# [Your task]
Look through the data below for the line with "[1254.90 → 1259.14]" and the line with "[1270.10 → 1274.50]", then output those two and all lines in between, exactly as written.
━━━━━ Exercise input ━━━━━
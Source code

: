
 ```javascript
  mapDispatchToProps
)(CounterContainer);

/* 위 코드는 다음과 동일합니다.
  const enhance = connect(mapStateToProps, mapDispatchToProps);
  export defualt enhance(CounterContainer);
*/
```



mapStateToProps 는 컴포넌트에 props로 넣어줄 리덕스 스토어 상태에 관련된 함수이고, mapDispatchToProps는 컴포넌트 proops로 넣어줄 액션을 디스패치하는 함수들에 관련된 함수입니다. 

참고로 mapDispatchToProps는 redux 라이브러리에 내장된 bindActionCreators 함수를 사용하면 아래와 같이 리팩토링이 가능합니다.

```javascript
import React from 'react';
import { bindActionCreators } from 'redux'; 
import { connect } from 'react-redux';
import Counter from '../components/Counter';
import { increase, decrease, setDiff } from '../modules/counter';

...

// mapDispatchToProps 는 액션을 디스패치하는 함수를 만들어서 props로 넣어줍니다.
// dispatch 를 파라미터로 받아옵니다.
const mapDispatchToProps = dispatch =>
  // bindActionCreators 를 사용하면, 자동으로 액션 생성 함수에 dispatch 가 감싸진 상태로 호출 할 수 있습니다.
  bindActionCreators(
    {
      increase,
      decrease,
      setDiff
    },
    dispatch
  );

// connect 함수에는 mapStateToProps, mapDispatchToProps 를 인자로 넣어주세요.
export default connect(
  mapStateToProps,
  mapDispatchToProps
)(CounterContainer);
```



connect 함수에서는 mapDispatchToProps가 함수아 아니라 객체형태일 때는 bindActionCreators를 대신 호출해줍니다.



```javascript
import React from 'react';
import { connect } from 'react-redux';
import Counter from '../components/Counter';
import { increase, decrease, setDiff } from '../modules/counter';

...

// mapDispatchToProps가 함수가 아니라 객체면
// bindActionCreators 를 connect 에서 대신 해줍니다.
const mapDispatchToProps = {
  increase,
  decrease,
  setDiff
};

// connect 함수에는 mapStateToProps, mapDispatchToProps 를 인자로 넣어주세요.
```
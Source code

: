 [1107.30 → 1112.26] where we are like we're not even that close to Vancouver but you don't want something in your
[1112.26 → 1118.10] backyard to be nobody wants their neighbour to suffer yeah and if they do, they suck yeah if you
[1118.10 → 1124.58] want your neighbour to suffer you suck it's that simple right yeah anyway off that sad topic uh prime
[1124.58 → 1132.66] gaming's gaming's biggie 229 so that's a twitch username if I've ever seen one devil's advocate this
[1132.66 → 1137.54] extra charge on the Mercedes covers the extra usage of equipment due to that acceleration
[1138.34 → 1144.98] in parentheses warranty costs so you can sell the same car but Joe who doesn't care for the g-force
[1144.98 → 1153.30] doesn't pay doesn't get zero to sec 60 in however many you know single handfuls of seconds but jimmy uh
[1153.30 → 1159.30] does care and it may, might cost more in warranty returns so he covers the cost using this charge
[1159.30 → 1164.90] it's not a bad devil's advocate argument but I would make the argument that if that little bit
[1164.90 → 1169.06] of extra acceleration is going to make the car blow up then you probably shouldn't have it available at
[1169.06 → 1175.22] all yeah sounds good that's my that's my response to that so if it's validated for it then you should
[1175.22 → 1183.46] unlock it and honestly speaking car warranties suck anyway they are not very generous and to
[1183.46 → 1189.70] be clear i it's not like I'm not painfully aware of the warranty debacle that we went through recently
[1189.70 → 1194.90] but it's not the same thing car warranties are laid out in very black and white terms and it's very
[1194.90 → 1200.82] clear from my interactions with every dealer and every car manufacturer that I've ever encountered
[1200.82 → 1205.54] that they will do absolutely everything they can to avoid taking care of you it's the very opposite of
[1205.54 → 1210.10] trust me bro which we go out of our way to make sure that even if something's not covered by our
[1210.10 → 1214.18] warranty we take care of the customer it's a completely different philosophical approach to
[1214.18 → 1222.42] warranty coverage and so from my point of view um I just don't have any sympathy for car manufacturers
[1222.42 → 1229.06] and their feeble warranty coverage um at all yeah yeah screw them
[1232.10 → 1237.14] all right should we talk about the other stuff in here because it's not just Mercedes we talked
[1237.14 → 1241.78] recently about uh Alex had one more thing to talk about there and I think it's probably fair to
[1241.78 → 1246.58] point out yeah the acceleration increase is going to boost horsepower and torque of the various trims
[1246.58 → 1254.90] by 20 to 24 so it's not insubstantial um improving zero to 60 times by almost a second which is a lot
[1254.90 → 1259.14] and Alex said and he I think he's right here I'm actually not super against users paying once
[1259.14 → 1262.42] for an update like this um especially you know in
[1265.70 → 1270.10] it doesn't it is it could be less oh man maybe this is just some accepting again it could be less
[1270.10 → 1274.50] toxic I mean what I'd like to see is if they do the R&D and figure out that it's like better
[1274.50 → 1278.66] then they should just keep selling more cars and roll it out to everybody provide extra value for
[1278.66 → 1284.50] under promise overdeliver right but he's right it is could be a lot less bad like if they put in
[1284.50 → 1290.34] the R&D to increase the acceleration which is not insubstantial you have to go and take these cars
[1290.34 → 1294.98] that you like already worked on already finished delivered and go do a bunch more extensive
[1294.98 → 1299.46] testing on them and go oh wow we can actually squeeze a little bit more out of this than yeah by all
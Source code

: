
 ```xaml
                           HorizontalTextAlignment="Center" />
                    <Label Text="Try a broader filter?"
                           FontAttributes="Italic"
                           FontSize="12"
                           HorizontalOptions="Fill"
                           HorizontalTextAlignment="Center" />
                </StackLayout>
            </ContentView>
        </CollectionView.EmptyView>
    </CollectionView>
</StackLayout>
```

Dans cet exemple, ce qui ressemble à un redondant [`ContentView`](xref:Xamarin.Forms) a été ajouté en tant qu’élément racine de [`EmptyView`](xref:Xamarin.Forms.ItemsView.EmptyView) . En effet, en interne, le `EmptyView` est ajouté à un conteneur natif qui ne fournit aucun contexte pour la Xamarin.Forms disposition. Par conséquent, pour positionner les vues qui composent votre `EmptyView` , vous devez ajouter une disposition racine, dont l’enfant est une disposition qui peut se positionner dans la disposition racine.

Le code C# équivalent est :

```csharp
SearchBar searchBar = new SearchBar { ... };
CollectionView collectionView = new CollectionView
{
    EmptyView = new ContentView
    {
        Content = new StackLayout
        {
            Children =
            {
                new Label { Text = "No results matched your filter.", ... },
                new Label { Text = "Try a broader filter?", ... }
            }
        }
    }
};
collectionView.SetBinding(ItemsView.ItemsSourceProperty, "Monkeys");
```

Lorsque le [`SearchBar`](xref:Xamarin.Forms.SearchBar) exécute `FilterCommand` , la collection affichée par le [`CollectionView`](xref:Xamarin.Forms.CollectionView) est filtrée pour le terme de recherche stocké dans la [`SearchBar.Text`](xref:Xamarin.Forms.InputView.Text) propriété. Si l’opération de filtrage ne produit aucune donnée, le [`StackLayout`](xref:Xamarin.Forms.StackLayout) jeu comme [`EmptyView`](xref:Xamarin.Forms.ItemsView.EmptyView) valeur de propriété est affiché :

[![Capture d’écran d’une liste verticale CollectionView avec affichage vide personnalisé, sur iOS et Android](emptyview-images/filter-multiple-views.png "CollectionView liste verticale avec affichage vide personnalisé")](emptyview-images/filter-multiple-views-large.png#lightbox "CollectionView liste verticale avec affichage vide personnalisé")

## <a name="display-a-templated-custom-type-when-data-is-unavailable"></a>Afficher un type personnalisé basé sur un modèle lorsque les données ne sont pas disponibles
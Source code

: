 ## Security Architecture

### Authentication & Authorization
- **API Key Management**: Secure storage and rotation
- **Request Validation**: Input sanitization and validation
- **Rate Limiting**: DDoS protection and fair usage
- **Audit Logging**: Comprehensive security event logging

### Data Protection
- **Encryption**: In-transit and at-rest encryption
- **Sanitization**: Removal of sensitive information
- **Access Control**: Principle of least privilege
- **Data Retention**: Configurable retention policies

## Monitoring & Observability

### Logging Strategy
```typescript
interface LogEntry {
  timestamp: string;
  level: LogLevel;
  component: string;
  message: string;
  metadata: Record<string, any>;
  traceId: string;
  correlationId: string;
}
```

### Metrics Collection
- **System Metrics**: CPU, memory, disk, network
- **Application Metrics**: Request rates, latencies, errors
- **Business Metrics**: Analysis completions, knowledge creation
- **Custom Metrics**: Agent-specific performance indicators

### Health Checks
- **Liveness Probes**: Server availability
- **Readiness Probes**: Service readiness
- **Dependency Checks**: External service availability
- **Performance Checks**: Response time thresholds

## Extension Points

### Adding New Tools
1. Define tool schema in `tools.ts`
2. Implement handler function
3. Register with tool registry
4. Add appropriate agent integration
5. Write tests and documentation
━━━━━
# [Exercise solution]
[1254.90 → 1259.14] and Alex said and he I think he's right here I'm actually not super against users paying once
[1259.14 → 1262.42] for an update like this um especially you know in
[1265.70 → 1270.10] it doesn't it is it could be less oh man maybe this is just some accepting again it could be less
[1270.10 → 1274.50] toxic I mean what I'd like to see is if they do the R&D and figure out that it's like better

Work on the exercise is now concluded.